The next half-hour flew as they talked about Laurence and his mad company directives and the jargon spouted in the meetings. Blue-Sky Thinking, Game-Changer, We’re on a Journey, Thought Shower – Laurence brought them all into play. Sweaty Andrew had tried to impress with a Let’s Get our Ducks in a Row once, which had Marnie pretend-blowing her nose to cover up the involuntary snort she made. If she’d caught anyone’s eye in that meeting that’d had the smallest amused twinkle in it, she’d have exploded. Now she knew that Justin was of the same mindset, she had better never look at him again when Laurence went cheesy-corporate.
Then their conversation crept beyond work boundaries and into the territory of personal. So, Marnie, do you live in the city or commute? Where do you come from originally? Are you single? He barely gave her time to bat back any questions to him; it was all about her, which was refreshingly unusual. Marnie hadn’t had any lunch and those liqueurs were quickly going to her head and she felt very warm inside and dangerously receptive to his flattery. All worries that Justin might be a plant had dissolved. She doubted a Laurence-spy would have used the line, ‘You know, your eyes are the most amazing shade of green.’

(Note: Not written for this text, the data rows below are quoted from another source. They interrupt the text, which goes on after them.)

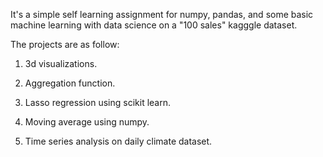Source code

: It's a simple self learning assignment for numpy, pandas, and some basic machine learning with data science on a "100 sales" kagggle dataset.

The projects are as follow:

1. 3d visualizations.

2. Aggregation function.
	
3. Lasso regression using scikit learn.

4. Moving average using numpy.

5. Time series analysis on daily climate dataset.
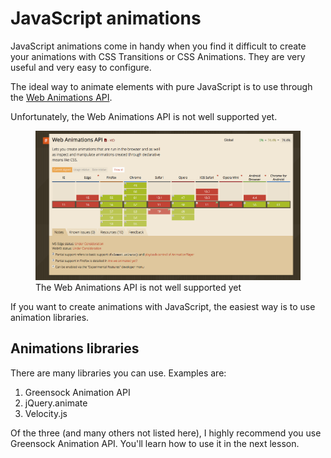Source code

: # JavaScript animations

JavaScript animations come in handy when you find it difficult to create your animations with CSS Transitions or CSS Animations. They are very useful and very easy to configure.

The ideal way to animate elements with pure JavaScript is to use through the [Web Animations API](https://developer.mozilla.org/en-US/docs/Web/API/Web_Animations_API).

Unfortunately, the Web Animations API is not well supported yet.

<figure>
  <img src="../../images/animations/jsanimation/support.png" alt="The Web Animations API is not well supported yet">
  <figcaption>The Web Animations API is not well supported yet</figcaption>
</figure>

If you want to create animations with JavaScript, the easiest way is to use animation libraries.

## Animations libraries

There are many libraries you can use. Examples are:

1. Greensock Animation API
2. jQuery.animate
3. Velocity.js

Of the three (and many others not listed here), I highly recommend you use Greensock Animation API. You'll learn how to use it in the next lesson.

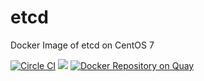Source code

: # etcd
Docker Image of etcd on CentOS 7

[![Circle CI](https://circleci.com/gh/kz8s/etcd.svg?style=svg)](https://circleci.com/gh/kz8s/etcd)
[![](https://badge.imagelayers.io/kz8s/etcd:latest.svg)](https://imagelayers.io/?images=kz8s/etcd:latest 'Get your own badge on imagelayers.io')
[![Docker Repository on Quay](https://quay.io/repository/kz8s/etcd/status "Docker Repository on Quay")](https://quay.io/repository/kz8s/etcd)
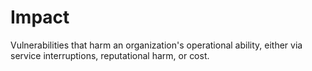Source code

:# Impact

Vulnerabilities that harm an organization's operational ability,
either via service interruptions, reputational harm, or cost.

‘I suppose I’d better get back to the hell-hole,’ he said eventually with a loaded sigh. ‘Walk back together?’
‘I’ve got the afternoon off,’ said Marnie. ‘I caught the train in this morning. My car’s poorly.’
‘Well, you can walk part of the way with me at least.’
‘Okay,’ she agreed.
They both said goodbye to a totally plastered Clifford – Justin with a firm handshake and Marnie with a squashy hug – and Justin held the door open for Marnie on the way out. Aaron would have let it swing in her face.
‘I’m glad I’m not driv—’ was as far as Marnie got in the sentence before Justin grabbed the top of her arm and steered her right rather than left.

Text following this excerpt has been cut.